> _The records_:
·····

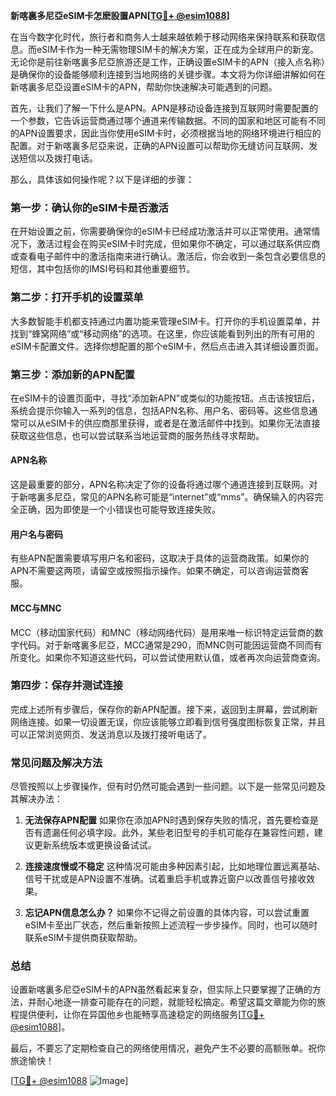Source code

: **新喀裏多尼亞eSIM卡怎麽設置APN[[TG💪+ @esim1088](https://t.me/s/esim1088)]**

在当今数字化时代，旅行者和商务人士越来越依赖于移动网络来保持联系和获取信息。而eSIM卡作为一种无需物理SIM卡的解决方案，正在成为全球用户的新宠。无论你是前往新喀裏多尼亞旅游还是工作，正确设置eSIM卡的APN（接入点名称）是确保你的设备能够顺利连接到当地网络的关键步骤。本文将为你详细讲解如何在新喀裏多尼亞设置eSIM卡的APN，帮助你快速解决可能遇到的问题。

首先，让我们了解一下什么是APN。APN是移动设备连接到互联网时需要配置的一个参数，它告诉运营商通过哪个通道来传输数据。不同的国家和地区可能有不同的APN设置要求，因此当你使用eSIM卡时，必须根据当地的网络环境进行相应的配置。对于新喀裏多尼亞来说，正确的APN设置可以帮助你无缝访问互联网、发送短信以及拨打电话。

那么，具体该如何操作呢？以下是详细的步骤：

### 第一步：确认你的eSIM卡是否激活

在开始设置之前，你需要确保你的eSIM卡已经成功激活并可以正常使用。通常情况下，激活过程会在购买eSIM卡时完成，但如果你不确定，可以通过联系供应商或查看电子邮件中的激活指南来进行确认。激活后，你会收到一条包含必要信息的短信，其中包括你的IMSI号码和其他重要细节。

### 第二步：打开手机的设置菜单

大多数智能手机都支持通过内置功能来管理eSIM卡。打开你的手机设置菜单，并找到“蜂窝网络”或“移动网络”的选项。在这里，你应该能看到列出的所有可用的eSIM卡配置文件。选择你想配置的那个eSIM卡，然后点击进入其详细设置页面。

### 第三步：添加新的APN配置

在eSIM卡的设置页面中，寻找“添加新APN”或类似的功能按钮。点击该按钮后，系统会提示你输入一系列的信息，包括APN名称、用户名、密码等。这些信息通常可以从eSIM卡的供应商那里获得，或者是在激活邮件中找到。如果你无法直接获取这些信息，也可以尝试联系当地运营商的服务热线寻求帮助。

#### APN名称
这是最重要的部分，APN名称决定了你的设备将通过哪个通道连接到互联网。对于新喀裏多尼亞，常见的APN名称可能是“internet”或“mms”。确保输入的内容完全正确，因为即使是一个小错误也可能导致连接失败。

#### 用户名与密码
有些APN配置需要填写用户名和密码，这取决于具体的运营商政策。如果你的APN不需要这两项，请留空或按照指示操作。如果不确定，可以咨询运营商客服。

#### MCC与MNC
MCC（移动国家代码）和MNC（移动网络代码）是用来唯一标识特定运营商的数字代码。对于新喀裏多尼亞，MCC通常是290，而MNC则可能因运营商不同而有所变化。如果你不知道这些代码，可以尝试使用默认值，或者再次向运营商查询。

### 第四步：保存并测试连接

完成上述所有步骤后，保存你的新APN配置。接下来，返回到主屏幕，尝试刷新网络连接。如果一切设置无误，你应该能够立即看到信号强度图标恢复正常，并且可以正常浏览网页、发送消息以及拨打接听电话了。

### 常见问题及解决方法

尽管按照以上步骤操作，但有时仍然可能会遇到一些问题。以下是一些常见问题及其解决办法：

1. **无法保存APN配置**
   如果你在添加APN时遇到保存失败的情况，首先要检查是否有遗漏任何必填字段。此外，某些老旧型号的手机可能存在兼容性问题，建议更新系统版本或更换设备试试。

2. **连接速度慢或不稳定**
   这种情况可能由多种因素引起，比如地理位置远离基站、信号干扰或是APN设置不准确。试着重启手机或靠近窗户以改善信号接收效果。

3. **忘记APN信息怎么办？**
   如果你不记得之前设置的具体内容，可以尝试重置eSIM卡至出厂状态，然后重新按照上述流程一步步操作。同时，也可以随时联系eSIM卡提供商获取帮助。

### 总结

设置新喀裏多尼亞eSIM卡的APN虽然看起来复杂，但实际上只要掌握了正确的方法，并耐心地逐一排查可能存在的问题，就能轻松搞定。希望这篇文章能为你的旅程提供便利，让你在异国他乡也能畅享高速稳定的网络服务[[TG💪+ @esim1088](https://t.me/s/esim1088)]。

最后，不要忘了定期检查自己的网络使用情况，避免产生不必要的高额账单。祝你旅途愉快！

[[TG💪+ @esim1088](https://t.me/s/esim1088) ![Image](https://i.postimg.cc/4NQfJmqS/Snipaste-2025-05-13-00-14-12.png)]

·····

> _What is needed_: The required output is an exact copy of the lines from the start of the material above through the line containing "那么，具体该如何操作呢？以下是详细的步骤：", inclusive, with no pictures in it.

> _Answer_:
Source code

: **新喀裏多尼亞eSIM卡怎麽設置APN[[TG💪+ @esim1088](https://t.me/s/esim1088)]**

在当今数字化时代，旅行者和商务人士越来越依赖于移动网络来保持联系和获取信息。而eSIM卡作为一种无需物理SIM卡的解决方案，正在成为全球用户的新宠。无论你是前往新喀裏多尼亞旅游还是工作，正确设置eSIM卡的APN（接入点名称）是确保你的设备能够顺利连接到当地网络的关键步骤。本文将为你详细讲解如何在新喀裏多尼亞设置eSIM卡的APN，帮助你快速解决可能遇到的问题。

首先，让我们了解一下什么是APN。APN是移动设备连接到互联网时需要配置的一个参数，它告诉运营商通过哪个通道来传输数据。不同的国家和地区可能有不同的APN设置要求，因此当你使用eSIM卡时，必须根据当地的网络环境进行相应的配置。对于新喀裏多尼亞来说，正确的APN设置可以帮助你无缝访问互联网、发送短信以及拨打电话。

那么，具体该如何操作呢？以下是详细的步骤：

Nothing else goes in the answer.